Salisbury National Cemetery
Triumphalism and War Guilt
Prison cemeteries were a powerful example of United States victory. The first national military cemeteries were all built upon Civil War Union victories—Gettysburg, Antietam, Chattanooga, Shiloh and Vicksburg. In 1867, the first National Cemeteries were built at four Confederate prisons, including Salisbury. While cemeteries at battlefields were built for the honored dead, prison cemeteries were for men who had not died with honor. Instead of fighting for their nation like good citizen soldiers, prisoners suffered and died for nothing. If the highest form of patriotism is to risk life and limb in battle, starving to death in a diseased hole said little about patriotic sacrifice.
The Salisbury National Cemetery combined triumphalism and war guilt.

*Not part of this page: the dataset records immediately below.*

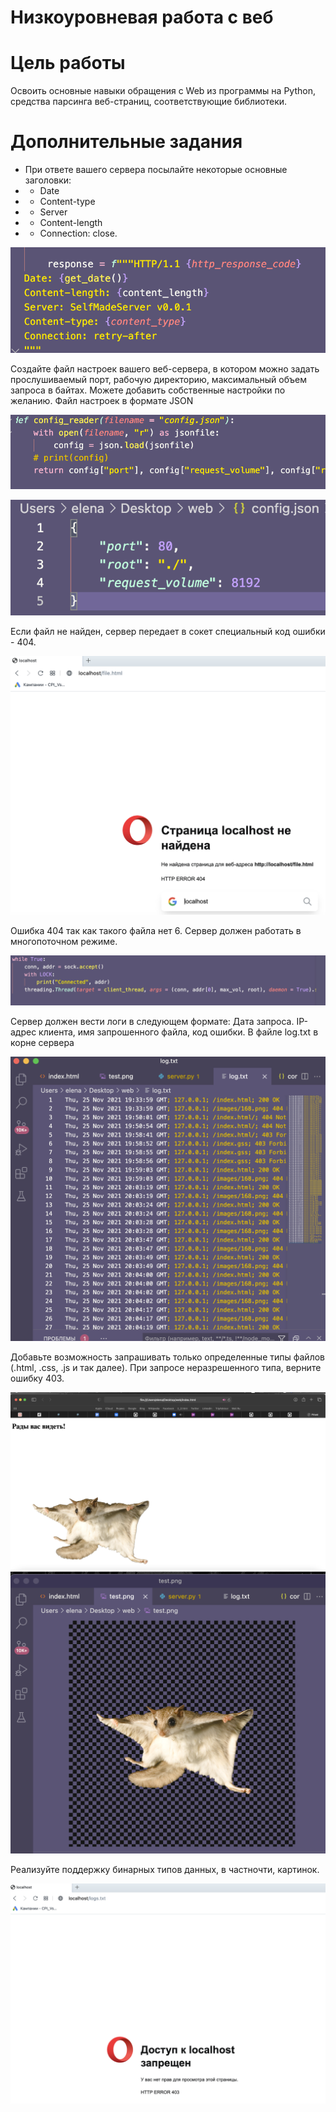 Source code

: # Низкоуровневая работа с веб
# Цель работы
Освоить основные навыки обращения c Web из программы на Python, средства парсинга веб-страниц, соответствующие библиотеки.
# Дополнительные задания
+ При ответе вашего сервера посылайте некоторые основные заголовки:
+ + Date
+ + Content-type
+ + Server
+ + Content-length
+ + Connection: close.

![screenshot](web_screen/1.png)

Создайте файл настроек вашего веб-сервера, в котором можно задать прослушиваемый порт, рабочую директорию, максимальный объем запроса в байтах. Можете добавить собственные настройки по желанию. Файл настроек в формате JSON

![screenshot](web_screen/2.png)

![screenshot](web_screen/3.png)

Если файл не найден, сервер передает в сокет специальный код ошибки - 404.

![screenshot](web_screen/4.png)

Ошибка 404 так как такого файла нет 6. Сервер должен работать в многопоточном режиме.

![screenshot](web_screen/5.png)

Сервер должен вести логи в следующем формате: Дата запроса. IP-адрес клиента, имя запрошенного файла, код ошибки. В файле log.txt в корне сервера

![screenshot](web_screen/7.png)

Добавьте возможность запрашивать только определенные типы файлов (.html, .css, .js и так далее). При запросе неразрешенного типа, верните ошибку 403.

![screenshot](web_screen/6.png)
![screenshot](web_screen/10.png)

Реализуйте поддержку бинарных типов данных, в частночти, картинок.

![screenshot](web_screen/8.png)

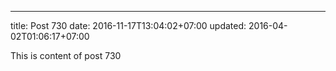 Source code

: ---
title: Post 730
date: 2016-11-17T13:04:02+07:00
updated: 2016-04-02T01:06:17+07:00

This is content of post 730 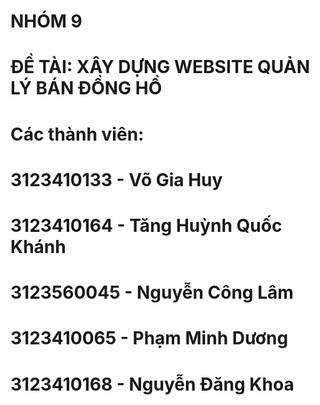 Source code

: # NHÓM 9
# ĐỀ TÀI: XÂY DỰNG WEBSITE QUẢN LÝ BÁN ĐỒNG HỒ
# Các thành viên:
# 3123410133 - Võ Gia Huy
# 3123410164 - Tăng Huỳnh Quốc Khánh
# 3123560045 - Nguyễn Công Lâm
# 3123410065 - Phạm Minh Dương
# 3123410168 - Nguyễn Đăng Khoa
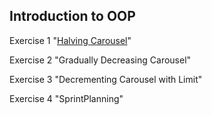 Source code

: ## Introduction to OOP
Exercise 1 "[Halving Carousel](https://github.com/pp8a/Java_Basics_ENG/tree/main/OOP/halving-carousel)"

Exercise 2 "Gradually Decreasing Carousel"

Exercise 3 "Decrementing Carousel with Limit"

Exercise 4 "SprintPlanning"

While the Union dead were remembered and honored, deceased Confederate prisoners were left without memorials for decades. Calling the dead prisoners heroes the United States government transformed them from passive victims into active participants. This metamorphosis allowed Salisbury to sit alongside cemeteries such as Gettysburg as symbols of US victory, if not martial honor. The Salisbury cemetery by its very existence placed war guilt onto Salisbury and, by extension, the former Confederacy.
 The National Military Cemeteries were built in the 1890s, almost thirty years after the formation of national cemeteries based on Confederate prisons.